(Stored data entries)
....

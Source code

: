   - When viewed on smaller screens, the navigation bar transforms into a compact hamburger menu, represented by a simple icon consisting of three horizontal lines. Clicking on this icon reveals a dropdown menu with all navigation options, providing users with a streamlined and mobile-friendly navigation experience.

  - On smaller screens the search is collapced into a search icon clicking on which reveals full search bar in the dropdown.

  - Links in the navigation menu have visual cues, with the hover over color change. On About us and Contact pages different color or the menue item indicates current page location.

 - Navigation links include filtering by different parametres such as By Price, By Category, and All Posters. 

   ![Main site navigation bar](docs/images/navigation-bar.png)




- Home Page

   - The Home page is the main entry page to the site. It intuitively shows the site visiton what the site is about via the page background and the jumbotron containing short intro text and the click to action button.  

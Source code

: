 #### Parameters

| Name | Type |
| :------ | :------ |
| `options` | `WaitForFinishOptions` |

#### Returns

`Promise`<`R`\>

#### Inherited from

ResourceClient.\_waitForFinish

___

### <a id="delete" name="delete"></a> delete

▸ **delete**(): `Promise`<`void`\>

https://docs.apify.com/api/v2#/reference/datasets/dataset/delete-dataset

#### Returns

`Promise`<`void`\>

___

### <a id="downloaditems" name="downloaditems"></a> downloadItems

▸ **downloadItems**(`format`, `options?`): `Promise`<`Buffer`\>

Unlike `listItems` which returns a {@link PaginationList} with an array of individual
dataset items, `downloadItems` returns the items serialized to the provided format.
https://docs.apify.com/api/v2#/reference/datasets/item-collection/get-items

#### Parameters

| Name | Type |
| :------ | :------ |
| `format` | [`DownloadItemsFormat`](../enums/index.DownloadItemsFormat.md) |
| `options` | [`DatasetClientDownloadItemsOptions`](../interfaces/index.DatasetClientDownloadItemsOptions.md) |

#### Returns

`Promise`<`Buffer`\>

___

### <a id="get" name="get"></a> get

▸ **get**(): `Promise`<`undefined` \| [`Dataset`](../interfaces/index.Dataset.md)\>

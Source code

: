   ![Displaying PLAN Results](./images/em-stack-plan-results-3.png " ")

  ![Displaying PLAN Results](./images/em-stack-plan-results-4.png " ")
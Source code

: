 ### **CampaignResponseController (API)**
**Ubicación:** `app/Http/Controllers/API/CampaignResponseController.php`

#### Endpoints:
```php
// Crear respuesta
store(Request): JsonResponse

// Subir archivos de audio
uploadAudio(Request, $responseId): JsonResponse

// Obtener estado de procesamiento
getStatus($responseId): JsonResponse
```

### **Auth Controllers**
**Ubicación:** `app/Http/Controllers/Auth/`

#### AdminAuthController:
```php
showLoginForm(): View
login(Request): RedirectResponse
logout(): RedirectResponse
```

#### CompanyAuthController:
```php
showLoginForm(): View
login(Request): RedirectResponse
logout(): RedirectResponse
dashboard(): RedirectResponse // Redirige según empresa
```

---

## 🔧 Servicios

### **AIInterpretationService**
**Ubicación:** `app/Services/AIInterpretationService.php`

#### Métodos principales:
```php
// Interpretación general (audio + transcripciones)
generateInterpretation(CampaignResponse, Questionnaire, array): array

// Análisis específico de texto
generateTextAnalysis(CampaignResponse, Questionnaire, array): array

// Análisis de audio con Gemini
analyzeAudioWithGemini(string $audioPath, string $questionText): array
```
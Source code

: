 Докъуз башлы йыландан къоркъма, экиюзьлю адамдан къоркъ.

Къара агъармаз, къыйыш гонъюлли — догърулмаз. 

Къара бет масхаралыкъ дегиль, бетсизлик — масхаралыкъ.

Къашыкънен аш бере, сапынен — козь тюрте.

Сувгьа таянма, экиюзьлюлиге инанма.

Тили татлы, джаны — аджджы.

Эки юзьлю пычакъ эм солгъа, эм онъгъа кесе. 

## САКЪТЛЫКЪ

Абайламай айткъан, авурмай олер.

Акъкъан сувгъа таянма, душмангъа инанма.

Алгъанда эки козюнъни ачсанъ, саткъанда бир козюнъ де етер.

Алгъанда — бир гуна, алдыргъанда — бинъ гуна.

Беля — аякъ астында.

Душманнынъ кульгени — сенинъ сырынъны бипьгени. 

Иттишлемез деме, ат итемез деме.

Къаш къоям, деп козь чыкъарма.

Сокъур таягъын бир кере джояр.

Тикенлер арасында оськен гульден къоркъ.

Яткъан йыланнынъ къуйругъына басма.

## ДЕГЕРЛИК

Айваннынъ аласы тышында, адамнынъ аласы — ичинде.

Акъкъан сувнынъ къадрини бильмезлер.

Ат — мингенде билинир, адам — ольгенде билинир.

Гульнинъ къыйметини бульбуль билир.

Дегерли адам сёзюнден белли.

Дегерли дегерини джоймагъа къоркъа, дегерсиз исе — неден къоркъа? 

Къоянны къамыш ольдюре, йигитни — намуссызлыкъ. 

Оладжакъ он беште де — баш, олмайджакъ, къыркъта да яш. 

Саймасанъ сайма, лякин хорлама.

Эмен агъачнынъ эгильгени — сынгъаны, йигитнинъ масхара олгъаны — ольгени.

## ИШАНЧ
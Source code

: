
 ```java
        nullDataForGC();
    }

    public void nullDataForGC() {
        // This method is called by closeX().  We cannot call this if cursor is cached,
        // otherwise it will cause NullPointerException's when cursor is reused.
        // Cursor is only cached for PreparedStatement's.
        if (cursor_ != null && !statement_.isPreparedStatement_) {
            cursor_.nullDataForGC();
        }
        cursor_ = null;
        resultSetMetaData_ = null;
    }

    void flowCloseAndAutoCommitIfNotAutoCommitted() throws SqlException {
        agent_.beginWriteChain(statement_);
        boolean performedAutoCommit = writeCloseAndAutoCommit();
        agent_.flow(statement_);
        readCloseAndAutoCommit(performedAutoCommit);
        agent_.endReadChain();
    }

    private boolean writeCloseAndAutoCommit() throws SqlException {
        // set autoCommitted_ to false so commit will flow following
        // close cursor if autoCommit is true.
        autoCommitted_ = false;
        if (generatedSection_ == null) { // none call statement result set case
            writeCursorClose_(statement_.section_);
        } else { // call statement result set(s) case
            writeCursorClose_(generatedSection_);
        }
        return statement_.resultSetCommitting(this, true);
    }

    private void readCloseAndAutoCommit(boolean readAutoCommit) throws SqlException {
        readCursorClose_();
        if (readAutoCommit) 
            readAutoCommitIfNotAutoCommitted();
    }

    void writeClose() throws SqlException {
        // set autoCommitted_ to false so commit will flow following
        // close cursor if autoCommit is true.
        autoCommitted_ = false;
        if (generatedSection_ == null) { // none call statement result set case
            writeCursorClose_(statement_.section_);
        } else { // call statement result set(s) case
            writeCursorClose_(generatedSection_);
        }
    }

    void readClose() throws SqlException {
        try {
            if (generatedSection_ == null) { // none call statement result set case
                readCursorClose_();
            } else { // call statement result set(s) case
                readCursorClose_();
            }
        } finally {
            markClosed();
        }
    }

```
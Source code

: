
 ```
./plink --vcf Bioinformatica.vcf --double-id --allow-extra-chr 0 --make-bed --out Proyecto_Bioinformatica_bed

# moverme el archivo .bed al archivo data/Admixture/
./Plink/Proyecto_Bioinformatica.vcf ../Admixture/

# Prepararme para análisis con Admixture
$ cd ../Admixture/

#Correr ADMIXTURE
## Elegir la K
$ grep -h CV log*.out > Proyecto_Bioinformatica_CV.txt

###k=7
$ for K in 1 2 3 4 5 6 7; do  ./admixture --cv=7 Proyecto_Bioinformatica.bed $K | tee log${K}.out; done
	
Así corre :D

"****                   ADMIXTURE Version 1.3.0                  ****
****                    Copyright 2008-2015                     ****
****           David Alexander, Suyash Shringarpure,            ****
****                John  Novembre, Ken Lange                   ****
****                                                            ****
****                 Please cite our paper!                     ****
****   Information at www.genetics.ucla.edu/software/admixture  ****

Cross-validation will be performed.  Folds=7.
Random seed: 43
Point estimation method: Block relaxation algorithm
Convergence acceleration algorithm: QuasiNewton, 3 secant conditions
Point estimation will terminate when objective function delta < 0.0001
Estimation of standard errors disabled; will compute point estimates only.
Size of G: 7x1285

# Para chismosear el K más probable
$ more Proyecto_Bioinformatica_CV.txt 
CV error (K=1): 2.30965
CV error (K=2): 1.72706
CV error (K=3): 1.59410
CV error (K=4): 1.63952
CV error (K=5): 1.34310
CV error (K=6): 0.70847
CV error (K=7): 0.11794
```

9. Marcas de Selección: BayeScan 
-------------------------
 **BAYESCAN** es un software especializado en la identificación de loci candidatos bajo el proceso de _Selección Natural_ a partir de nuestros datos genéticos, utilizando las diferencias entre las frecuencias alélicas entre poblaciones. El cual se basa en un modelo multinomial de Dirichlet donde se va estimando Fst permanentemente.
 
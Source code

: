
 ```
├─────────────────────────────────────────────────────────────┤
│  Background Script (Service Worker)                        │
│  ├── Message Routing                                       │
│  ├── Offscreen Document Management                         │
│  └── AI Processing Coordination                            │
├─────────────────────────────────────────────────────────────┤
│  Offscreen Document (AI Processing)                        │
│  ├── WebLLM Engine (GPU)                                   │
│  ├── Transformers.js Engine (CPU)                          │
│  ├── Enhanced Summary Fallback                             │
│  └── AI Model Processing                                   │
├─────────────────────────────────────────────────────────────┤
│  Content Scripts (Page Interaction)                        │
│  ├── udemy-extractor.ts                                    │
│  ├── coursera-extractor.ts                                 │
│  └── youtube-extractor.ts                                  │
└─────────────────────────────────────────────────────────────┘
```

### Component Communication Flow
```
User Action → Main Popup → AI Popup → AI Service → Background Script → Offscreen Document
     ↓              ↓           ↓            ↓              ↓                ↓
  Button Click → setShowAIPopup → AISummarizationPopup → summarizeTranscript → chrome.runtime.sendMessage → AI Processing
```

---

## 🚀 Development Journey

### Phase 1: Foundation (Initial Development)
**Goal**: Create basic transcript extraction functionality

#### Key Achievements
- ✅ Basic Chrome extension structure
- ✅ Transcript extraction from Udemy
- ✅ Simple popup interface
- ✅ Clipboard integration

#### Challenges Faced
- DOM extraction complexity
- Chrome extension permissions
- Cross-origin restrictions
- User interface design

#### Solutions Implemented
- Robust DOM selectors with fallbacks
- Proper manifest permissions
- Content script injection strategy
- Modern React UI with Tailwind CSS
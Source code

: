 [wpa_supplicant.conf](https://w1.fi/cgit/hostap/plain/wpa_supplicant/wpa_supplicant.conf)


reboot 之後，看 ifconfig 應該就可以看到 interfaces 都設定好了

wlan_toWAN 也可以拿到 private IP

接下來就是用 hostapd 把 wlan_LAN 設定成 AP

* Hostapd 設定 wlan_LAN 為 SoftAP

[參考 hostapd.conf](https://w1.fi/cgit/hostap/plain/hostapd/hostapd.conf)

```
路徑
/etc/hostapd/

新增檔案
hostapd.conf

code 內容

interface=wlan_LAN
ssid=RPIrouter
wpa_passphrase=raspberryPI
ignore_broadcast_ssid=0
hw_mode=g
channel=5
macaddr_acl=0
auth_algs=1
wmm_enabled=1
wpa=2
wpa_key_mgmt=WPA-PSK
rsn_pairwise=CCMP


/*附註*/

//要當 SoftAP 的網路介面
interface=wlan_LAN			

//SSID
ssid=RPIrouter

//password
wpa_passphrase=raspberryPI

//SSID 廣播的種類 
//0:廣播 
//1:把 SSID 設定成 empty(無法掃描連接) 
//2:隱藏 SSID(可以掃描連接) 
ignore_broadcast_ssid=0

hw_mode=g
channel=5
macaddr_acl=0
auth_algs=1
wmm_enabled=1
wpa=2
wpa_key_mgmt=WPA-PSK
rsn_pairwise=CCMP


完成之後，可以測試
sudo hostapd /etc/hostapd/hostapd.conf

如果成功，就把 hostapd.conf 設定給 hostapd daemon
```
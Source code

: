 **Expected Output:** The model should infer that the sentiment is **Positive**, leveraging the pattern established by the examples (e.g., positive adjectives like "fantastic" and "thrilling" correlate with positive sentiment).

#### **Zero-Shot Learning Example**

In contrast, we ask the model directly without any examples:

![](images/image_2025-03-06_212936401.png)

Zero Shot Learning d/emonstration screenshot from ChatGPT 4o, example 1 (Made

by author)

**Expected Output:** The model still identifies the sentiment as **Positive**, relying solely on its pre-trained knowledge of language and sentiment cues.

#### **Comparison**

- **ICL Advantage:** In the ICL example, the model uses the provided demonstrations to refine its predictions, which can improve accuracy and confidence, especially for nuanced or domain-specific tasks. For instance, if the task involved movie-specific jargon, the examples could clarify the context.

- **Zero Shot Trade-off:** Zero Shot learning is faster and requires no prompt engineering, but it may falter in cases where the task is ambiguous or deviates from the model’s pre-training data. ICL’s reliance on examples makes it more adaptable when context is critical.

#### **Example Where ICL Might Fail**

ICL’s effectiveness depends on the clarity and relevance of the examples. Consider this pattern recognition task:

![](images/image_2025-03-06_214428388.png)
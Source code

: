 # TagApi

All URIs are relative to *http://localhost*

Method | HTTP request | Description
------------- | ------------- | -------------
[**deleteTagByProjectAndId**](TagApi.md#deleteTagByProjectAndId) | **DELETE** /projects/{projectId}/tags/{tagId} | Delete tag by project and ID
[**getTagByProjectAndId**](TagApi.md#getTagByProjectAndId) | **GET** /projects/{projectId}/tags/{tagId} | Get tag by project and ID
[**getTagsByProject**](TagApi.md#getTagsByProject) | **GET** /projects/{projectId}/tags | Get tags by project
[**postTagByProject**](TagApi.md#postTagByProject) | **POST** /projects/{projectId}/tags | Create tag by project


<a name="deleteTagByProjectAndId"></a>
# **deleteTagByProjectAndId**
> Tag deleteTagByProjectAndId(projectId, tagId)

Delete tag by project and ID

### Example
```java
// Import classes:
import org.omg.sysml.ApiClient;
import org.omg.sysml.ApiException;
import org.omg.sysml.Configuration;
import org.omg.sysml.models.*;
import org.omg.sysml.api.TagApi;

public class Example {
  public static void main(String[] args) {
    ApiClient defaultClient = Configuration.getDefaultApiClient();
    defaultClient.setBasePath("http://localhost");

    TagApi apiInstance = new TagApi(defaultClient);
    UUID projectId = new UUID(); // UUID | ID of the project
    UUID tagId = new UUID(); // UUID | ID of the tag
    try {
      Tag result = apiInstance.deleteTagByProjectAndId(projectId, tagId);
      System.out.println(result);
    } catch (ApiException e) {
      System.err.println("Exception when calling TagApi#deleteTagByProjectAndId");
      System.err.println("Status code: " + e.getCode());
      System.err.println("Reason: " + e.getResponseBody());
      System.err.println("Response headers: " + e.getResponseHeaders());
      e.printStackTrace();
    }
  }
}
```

....

> _EXERCISE_: If a line in the entries includes the word "Offscreen", copy that line out.

> _TASK RESULT_:
│  ├── Offscreen Document Management                         │
│  Offscreen Document (AI Processing)                        │
User Action → Main Popup → AI Popup → AI Service → Background Script → Offscreen Document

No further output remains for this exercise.